According to the Daily Telegraph, Labour’s Legacy which heavily used Private Finance Initiative (PFI) schemes to fund major schemes, shows that the taxpayer is being left with a lasting legacy of debt.
Between 1997 and 2010 more than 100 hospitals were built, but Labour Ministers only paid £5 billion of the £65 billion – the remaining £60 must be repaid – a gigantic debt for the taxpayer lasting more than 30 years.
The highest profile case concerns Barts and the London NHS Trust project, signed by ministers 2006, which provided two new hospitals in the capital.
By the time the coalition took office four years later nothing at all had been repaid – leaving an outstanding bill of £5.3 billion.
Jesse Norman, the Conservative MP, accused Labour of “extraordinary hypocrisy”. Their PFI bill for hospitals will cost every working family in Britain £3,600, according to Mr Norman’s figures.
PFI schemes were started by the last Conservative government under John Major in the early 1990s. However, they mushroomed under Labour with Gordon Brown, as Chancellor, using them as a way of meeting his own public borrowing rules.
According to official figures, the NHS currently pays back £1.25 billion each year – but this figure will increase until 2030 when it is expected to hit £2.3 billion.
The Barts and the London NHS Trust project, to develop Barts into a “centre of excellence” for cancer and cardiac treatment and to build a new hospital at The Royal London , was started in 2006 – but payments will not even commence until 2013-14 and will not be finished until 2048.

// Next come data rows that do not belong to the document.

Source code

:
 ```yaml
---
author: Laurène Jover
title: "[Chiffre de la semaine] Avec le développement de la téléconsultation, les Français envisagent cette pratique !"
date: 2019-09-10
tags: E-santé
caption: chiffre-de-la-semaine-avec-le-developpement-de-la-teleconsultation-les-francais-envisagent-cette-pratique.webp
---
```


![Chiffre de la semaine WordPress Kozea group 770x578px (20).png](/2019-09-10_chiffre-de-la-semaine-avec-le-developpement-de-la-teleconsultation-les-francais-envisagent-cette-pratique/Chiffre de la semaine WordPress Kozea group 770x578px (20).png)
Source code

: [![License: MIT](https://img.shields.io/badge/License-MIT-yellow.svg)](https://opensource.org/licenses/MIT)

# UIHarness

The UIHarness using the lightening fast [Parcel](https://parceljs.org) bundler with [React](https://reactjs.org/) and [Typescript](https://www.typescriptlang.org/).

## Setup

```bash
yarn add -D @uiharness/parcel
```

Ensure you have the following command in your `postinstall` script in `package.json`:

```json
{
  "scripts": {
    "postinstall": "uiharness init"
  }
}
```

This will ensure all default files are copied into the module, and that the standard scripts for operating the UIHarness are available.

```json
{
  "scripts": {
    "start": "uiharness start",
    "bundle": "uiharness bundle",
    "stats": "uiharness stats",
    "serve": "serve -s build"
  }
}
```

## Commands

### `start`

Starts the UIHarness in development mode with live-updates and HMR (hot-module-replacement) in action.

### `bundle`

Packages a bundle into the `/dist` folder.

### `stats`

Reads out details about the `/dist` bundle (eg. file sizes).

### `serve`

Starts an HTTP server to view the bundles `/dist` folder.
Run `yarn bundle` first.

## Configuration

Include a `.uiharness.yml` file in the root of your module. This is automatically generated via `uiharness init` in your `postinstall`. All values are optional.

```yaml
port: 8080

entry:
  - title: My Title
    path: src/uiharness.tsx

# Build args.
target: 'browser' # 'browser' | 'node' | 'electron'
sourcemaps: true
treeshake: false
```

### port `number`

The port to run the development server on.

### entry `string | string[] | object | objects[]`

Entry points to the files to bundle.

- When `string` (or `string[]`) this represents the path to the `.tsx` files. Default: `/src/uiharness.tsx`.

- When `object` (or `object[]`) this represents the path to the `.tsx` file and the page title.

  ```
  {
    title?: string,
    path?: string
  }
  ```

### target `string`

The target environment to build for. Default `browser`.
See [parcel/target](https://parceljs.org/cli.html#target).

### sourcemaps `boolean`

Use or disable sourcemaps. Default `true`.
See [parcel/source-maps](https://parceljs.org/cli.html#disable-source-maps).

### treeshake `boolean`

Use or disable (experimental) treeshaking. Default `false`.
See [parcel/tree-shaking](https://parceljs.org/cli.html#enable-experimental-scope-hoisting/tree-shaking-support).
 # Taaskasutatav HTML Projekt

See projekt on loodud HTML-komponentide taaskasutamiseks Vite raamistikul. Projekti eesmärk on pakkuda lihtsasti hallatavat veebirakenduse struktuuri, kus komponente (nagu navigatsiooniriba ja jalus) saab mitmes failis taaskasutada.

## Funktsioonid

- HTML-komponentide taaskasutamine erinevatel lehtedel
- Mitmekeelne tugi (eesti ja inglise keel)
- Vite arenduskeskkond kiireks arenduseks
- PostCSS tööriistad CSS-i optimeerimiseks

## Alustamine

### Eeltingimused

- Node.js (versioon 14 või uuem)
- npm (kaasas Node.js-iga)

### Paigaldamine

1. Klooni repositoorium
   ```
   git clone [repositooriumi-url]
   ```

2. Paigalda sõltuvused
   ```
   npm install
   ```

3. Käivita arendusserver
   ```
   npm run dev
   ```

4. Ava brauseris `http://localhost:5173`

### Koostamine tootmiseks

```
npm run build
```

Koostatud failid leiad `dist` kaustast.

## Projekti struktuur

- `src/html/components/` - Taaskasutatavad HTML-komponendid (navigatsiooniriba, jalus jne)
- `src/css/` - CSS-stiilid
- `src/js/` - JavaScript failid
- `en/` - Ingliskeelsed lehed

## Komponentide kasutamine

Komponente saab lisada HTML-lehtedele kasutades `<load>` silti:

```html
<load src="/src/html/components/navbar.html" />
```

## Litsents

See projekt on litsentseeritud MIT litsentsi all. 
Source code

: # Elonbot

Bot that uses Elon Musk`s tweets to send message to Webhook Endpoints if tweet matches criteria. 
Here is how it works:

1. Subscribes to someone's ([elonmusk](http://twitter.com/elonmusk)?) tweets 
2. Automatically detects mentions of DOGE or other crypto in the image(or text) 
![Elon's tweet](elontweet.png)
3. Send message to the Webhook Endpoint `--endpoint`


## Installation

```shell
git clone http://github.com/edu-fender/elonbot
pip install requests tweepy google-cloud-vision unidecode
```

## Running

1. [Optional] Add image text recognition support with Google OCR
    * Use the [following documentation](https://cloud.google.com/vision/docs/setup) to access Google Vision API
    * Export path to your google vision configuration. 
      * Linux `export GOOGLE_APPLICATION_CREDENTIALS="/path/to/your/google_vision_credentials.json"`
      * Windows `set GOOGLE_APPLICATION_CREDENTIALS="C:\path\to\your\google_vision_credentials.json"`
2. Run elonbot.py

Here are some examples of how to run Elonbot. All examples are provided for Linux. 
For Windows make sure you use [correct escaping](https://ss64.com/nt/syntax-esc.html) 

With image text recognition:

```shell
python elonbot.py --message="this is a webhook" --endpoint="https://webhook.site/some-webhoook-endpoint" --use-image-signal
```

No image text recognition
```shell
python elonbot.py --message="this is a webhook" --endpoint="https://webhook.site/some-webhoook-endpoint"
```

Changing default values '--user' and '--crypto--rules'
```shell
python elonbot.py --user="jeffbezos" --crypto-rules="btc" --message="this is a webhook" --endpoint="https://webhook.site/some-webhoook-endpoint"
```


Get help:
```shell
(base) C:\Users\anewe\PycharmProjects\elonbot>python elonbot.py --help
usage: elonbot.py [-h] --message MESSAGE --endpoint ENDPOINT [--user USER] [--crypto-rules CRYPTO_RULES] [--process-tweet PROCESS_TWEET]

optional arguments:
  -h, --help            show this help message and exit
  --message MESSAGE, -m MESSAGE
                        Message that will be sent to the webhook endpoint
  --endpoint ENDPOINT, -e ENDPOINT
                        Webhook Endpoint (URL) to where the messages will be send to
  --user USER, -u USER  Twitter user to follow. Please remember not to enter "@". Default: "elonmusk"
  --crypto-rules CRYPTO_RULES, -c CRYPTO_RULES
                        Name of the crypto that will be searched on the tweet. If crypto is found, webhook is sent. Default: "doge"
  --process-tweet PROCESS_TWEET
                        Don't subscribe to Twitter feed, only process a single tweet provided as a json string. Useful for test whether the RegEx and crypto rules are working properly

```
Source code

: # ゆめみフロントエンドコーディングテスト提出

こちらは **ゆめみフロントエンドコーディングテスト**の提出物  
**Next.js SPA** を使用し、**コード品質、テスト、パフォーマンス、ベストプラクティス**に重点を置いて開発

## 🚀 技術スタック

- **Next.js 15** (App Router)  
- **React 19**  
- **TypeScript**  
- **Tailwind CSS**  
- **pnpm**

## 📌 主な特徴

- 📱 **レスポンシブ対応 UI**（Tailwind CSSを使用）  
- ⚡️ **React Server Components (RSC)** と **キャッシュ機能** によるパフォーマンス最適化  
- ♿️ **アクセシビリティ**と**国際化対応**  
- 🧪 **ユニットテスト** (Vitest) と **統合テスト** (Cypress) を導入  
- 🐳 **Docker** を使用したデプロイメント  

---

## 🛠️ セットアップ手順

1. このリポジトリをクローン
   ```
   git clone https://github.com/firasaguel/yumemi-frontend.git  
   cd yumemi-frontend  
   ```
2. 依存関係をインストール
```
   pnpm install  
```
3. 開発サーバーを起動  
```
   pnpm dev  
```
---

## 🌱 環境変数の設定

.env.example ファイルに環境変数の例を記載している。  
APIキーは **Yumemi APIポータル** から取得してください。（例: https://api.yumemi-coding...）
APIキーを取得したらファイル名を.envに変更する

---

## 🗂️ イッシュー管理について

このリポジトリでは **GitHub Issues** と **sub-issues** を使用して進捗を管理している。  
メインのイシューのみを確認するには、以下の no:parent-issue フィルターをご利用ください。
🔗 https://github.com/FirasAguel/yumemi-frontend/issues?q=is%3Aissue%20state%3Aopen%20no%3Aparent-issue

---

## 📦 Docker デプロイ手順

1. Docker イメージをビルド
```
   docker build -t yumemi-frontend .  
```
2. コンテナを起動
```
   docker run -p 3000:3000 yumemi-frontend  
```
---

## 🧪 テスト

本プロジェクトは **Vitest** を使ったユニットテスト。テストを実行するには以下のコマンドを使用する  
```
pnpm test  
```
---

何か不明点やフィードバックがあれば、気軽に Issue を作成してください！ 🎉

Mr Norman, a member of the Treasury select committee, said: “This shows extraordinary hypocrisy. The last Government claimed to be investing in public services.
“In fact their true investment was less than less than one tenth of what they claimed. Labour didn’t manage to pay for even one new PFI hospital on their watch.
“Labour maxed out the nation’s credit card with a £60 billion bill for new hospitals, loading future generations with staggering debt repayments.
“After bringing the country to the brink of bankruptcy, they now have no credible plan to clear up the mess they left us with.
“Their approach – to spend less without making any reforms at all – would leave the NHS in crisis.”